Great explanation! I find interesting that in this explanation it may be implied that random effects models (aka multilevel or mixed effects models) may be favoured to fixed effect ones, which instead through a lot of information away. Some researchers especially in econometrics instead would make the distinction between FE and RE models (rather than random and fixed effects) and favour fixed effects
Good data allows organizations to establish baselines, benchmarks, and goals to keep moving forward. Because data allows you to measure, you will be able to establish baselines, find benchmarks and set performance goals. A baseline is what a certain area looks like before a particular solution is implemented.
Hey! thank you so much for this explanation it was truly helpful. I was wondering if you could answer a question I had about the topic. What if you wrongly assume a factor to be of random effect how would that affect your results if at all?
sad truth is that I did mixed models once for a publication and one of the reviewers said the statistics section is hard to understand and not common, so i should use anova instead... cheers to the standards of nowadays science edit: After submitting to a journal in another field where I knew from a colleague that the standards in statistics are a little higher, I had no problems anymore.
That is why we have many independent variables to capture the random effect.. but what i was expecting how these fixed vs random effecting impacting the model.. where we already tried using many independent variables
Hi Sir, if Hausman test indicates that fixed model is more appropriate than random effect model, and if in that case, in data time period (T) > cross section units (N), which FEM is to be chosen: time (T) FEM or Cross section (N) FEM?

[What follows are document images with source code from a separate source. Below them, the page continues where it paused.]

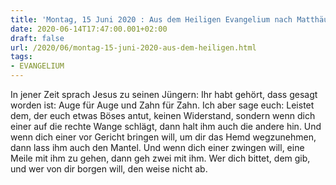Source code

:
 ```yaml
---
title: 'Montag, 15 Juni 2020 : Aus dem Heiligen Evangelium nach Matthäus - Mt 5,38-42.'
date: 2020-06-14T17:47:00.001+02:00
draft: false
url: /2020/06/montag-15-juni-2020-aus-dem-heiligen.html
tags: 
- EVANGELIUM
---
```


In jener Zeit sprach Jesus zu seinen Jüngern: Ihr habt gehört, dass gesagt worden ist: Auge für Auge und Zahn für Zahn. Ich aber sage euch: Leistet dem, der euch etwas Böses antut, keinen Widerstand, sondern wenn dich einer auf die rechte Wange schlägt, dann halt ihm auch die andere hin. Und wenn dich einer vor Gericht bringen will, um dir das Hemd wegzunehmen, dann lass ihm auch den Mantel. Und wenn dich einer zwingen will, eine Meile mit ihm zu gehen, dann geh zwei mit ihm. Wer dich bittet, dem gib, und wer von dir borgen will, den weise nicht ab.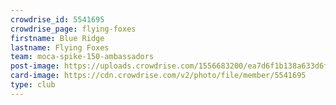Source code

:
 ```yaml
---
crowdrise_id: 5541695
crowdrise_page: flying-foxes
firstname: Blue Ridge
lastname: Flying Foxes
team: moca-spike-150-ambassadors
post-image: https://uploads.crowdrise.com/1556683200/ea7d6f1b138a633d6f3b708d18ca268b.jpg
card-image: https://cdn.crowdrise.com/v2/photo/file/member/5541695
type: club
---
```


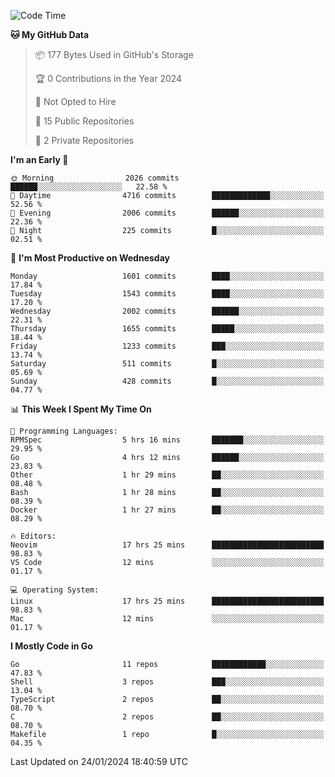 <!--START_SECTION:waka-->
![Code Time](http://img.shields.io/badge/Code%20Time-343%20hrs%2056%20mins-blue)

**🐱 My GitHub Data** 

> 📦 177 Bytes Used in GitHub's Storage 
 > 
> 🏆 0 Contributions in the Year 2024
 > 
> 🚫 Not Opted to Hire
 > 
> 📜 15 Public Repositories 
 > 
> 🔑 2 Private Repositories 
 > 
**I'm an Early 🐤** 

```text
🌞 Morning                2026 commits        ██████░░░░░░░░░░░░░░░░░░░   22.58 % 
🌆 Daytime                4716 commits        █████████████░░░░░░░░░░░░   52.56 % 
🌃 Evening                2006 commits        ██████░░░░░░░░░░░░░░░░░░░   22.36 % 
🌙 Night                  225 commits         █░░░░░░░░░░░░░░░░░░░░░░░░   02.51 % 
```
📅 **I'm Most Productive on Wednesday** 

```text
Monday                   1601 commits        ████░░░░░░░░░░░░░░░░░░░░░   17.84 % 
Tuesday                  1543 commits        ████░░░░░░░░░░░░░░░░░░░░░   17.20 % 
Wednesday                2002 commits        ██████░░░░░░░░░░░░░░░░░░░   22.31 % 
Thursday                 1655 commits        █████░░░░░░░░░░░░░░░░░░░░   18.44 % 
Friday                   1233 commits        ███░░░░░░░░░░░░░░░░░░░░░░   13.74 % 
Saturday                 511 commits         █░░░░░░░░░░░░░░░░░░░░░░░░   05.69 % 
Sunday                   428 commits         █░░░░░░░░░░░░░░░░░░░░░░░░   04.77 % 
```


📊 **This Week I Spent My Time On** 

```text
💬 Programming Languages: 
RPMSpec                  5 hrs 16 mins       ███████░░░░░░░░░░░░░░░░░░   29.95 % 
Go                       4 hrs 12 mins       ██████░░░░░░░░░░░░░░░░░░░   23.83 % 
Other                    1 hr 29 mins        ██░░░░░░░░░░░░░░░░░░░░░░░   08.48 % 
Bash                     1 hr 28 mins        ██░░░░░░░░░░░░░░░░░░░░░░░   08.39 % 
Docker                   1 hr 27 mins        ██░░░░░░░░░░░░░░░░░░░░░░░   08.29 % 

🔥 Editors: 
Neovim                   17 hrs 25 mins      █████████████████████████   98.83 % 
VS Code                  12 mins             ░░░░░░░░░░░░░░░░░░░░░░░░░   01.17 % 

💻 Operating System: 
Linux                    17 hrs 25 mins      █████████████████████████   98.83 % 
Mac                      12 mins             ░░░░░░░░░░░░░░░░░░░░░░░░░   01.17 % 
```

**I Mostly Code in Go** 

```text
Go                       11 repos            ████████████░░░░░░░░░░░░░   47.83 % 
Shell                    3 repos             ███░░░░░░░░░░░░░░░░░░░░░░   13.04 % 
TypeScript               2 repos             ██░░░░░░░░░░░░░░░░░░░░░░░   08.70 % 
C                        2 repos             ██░░░░░░░░░░░░░░░░░░░░░░░   08.70 % 
Makefile                 1 repo              █░░░░░░░░░░░░░░░░░░░░░░░░   04.35 % 
```




 Last Updated on 24/01/2024 18:40:59 UTC
<!--END_SECTION:waka-->
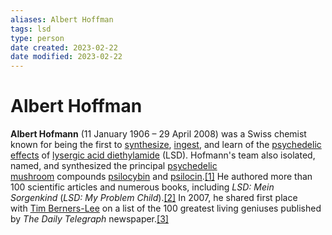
 ```yaml
---
aliases: Albert Hoffman
tags: lsd
type: person
date created: 2023-02-22
date modified: 2023-02-22
---
```


# Albert Hoffman

**Albert Hofmann** (11 January 1906 – 29 April 2008) was a Swiss chemist known for being the first to [synthesize](https://en.wikipedia.org/wiki/Chemical_synthesis "Chemical synthesis"), [ingest](https://en.wikipedia.org/wiki/Ingestion "Ingestion"), and learn of the [psychedelic effects](https://en.wikipedia.org/wiki/Psychedelic_drug "Psychedelic drug") of [lysergic acid diethylamide](https://en.wikipedia.org/wiki/Lysergic_acid_diethylamide "Lysergic acid diethylamide") (LSD). Hofmann's team also isolated, named, and synthesized the principal [psychedelic mushroom](https://en.wikipedia.org/wiki/Psychedelic_mushroom "Psychedelic mushroom") compounds [psilocybin](https://en.wikipedia.org/wiki/Psilocybin "Psilocybin") and [psilocin](https://en.wikipedia.org/wiki/Psilocin "Psilocin").[[1]](https://en.wikipedia.org/wiki/Albert_Hofmann#cite_note-1) He authored more than 100 scientific articles and numerous books, including _LSD: Mein Sorgenkind_ (_LSD: My Problem Child_).[[2]](https://en.wikipedia.org/wiki/Albert_Hofmann#cite_note-telegraphobit-2) In 2007, he shared first place with [Tim Berners-Lee](https://en.wikipedia.org/wiki/Tim_Berners-Lee "Tim Berners-Lee") on a list of the 100 greatest living geniuses published by _The Daily Telegraph_ newspaper.[[3]](https://en.wikipedia.org/wiki/Albert_Hofmann#cite_note-3)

Firstly, i would like to thanks for you interesting study, my data have two land uses(exclosure and non exclosure) with three site in each land use how to arrange my data and make analysis using liner mixed effect model
You talk about dependence within individuals. Why can you not include a dummy variable for each individual and, if desired, an interaction of this dummy variable with the covariate? This is a FE model. What is the value in pretending that the individual parameters follow a normal distribution (when they might not)?
Hi Chris, the approach you describe only works if "sphericity" is satisfied, for which you need equal variation on the dependent variable for each cluster (each individual in this case). While Mauchly's test tries to identify whether sphericity is violated, a mixed model assigning a random effect to the clustering variable avoids this requirement
I love you Tom, you managed to explain this incredibly important point to me in such an eloquent manner that I finally understand its significance!
love him too
Excellent explanation of effects in statistical models! Huge thanks Tom, you are the best!
This is brilliantly done. Wonderful presentation!
This is really well done! Great job Tom Reader!
Extremely good video, Mr. Reader. Thank you so much.
Great explanation! I find interesting that in this explanation it may be implied that random effects models (aka multilevel or mixed effects models) may be favoured to fixed effect ones, which instead through a lot of information away. Some researchers especially in econometrics instead would make the distinction between FE and RE models (rather than random and fixed effects) and favour fixed effects
This was fabulous! I really enjoy your style of presenting. It is clear, challenging, and well-crafted.
No! We need the mixed effect model video. This is the clearest explanation I've heard.
Such a great explanation and I finally understood this importing thing
Really clear explanation! Thank you!
Excellent video and crystal clear explanation
Great Video! Please upload the Mixed Effects one
Great video! Well explained, thank you. I wonder if at 6:00 it is going about the random effects and not bias measurement? Thanks!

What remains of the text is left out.